Exercise:
Retype exactly the lines that run from the line with "de Plasma: ]" to the final line of the entries, keeping both ends and nothing else.

Items from a data source:

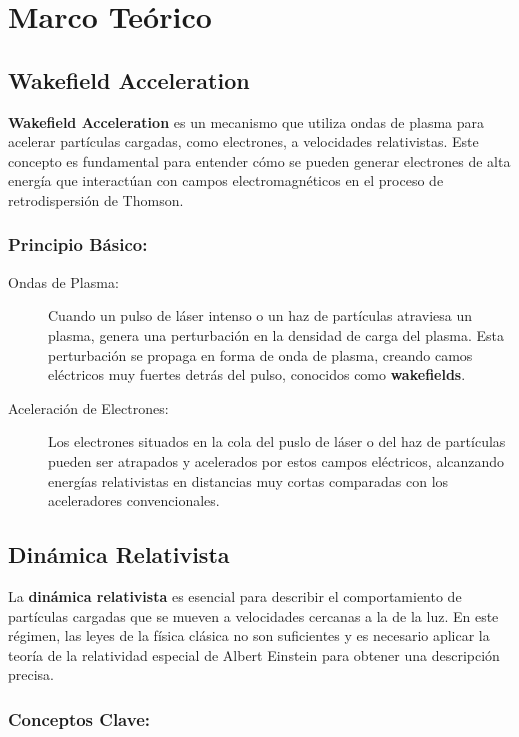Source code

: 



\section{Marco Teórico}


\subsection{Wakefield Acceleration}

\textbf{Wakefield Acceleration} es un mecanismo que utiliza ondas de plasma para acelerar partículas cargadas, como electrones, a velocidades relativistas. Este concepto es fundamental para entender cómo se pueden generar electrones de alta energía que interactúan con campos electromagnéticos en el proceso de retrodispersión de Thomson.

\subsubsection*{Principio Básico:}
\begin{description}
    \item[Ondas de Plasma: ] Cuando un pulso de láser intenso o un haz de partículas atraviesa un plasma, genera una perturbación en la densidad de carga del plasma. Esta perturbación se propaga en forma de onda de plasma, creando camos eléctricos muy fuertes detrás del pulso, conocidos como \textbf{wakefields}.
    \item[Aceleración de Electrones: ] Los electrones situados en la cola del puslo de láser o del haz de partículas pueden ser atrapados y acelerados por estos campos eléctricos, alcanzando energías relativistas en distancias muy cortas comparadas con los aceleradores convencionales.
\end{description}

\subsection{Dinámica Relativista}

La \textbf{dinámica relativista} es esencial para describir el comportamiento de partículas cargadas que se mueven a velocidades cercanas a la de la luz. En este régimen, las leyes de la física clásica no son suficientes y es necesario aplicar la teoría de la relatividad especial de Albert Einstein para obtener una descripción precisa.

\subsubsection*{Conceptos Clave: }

Written response:
    \item[Ondas de Plasma: ] Cuando un pulso de láser intenso o un haz de partículas atraviesa un plasma, genera una perturbación en la densidad de carga del plasma. Esta perturbación se propaga en forma de onda de plasma, creando camos eléctricos muy fuertes detrás del pulso, conocidos como \textbf{wakefields}.
    \item[Aceleración de Electrones: ] Los electrones situados en la cola del puslo de láser o del haz de partículas pueden ser atrapados y acelerados por estos campos eléctricos, alcanzando energías relativistas en distancias muy cortas comparadas con los aceleradores convencionales.
\end{description}

\subsection{Dinámica Relativista}

La \textbf{dinámica relativista} es esencial para describir el comportamiento de partículas cargadas que se mueven a velocidades cercanas a la de la luz. En este régimen, las leyes de la física clásica no son suficientes y es necesario aplicar la teoría de la relatividad especial de Albert Einstein para obtener una descripción precisa.

\subsubsection*{Conceptos Clave: }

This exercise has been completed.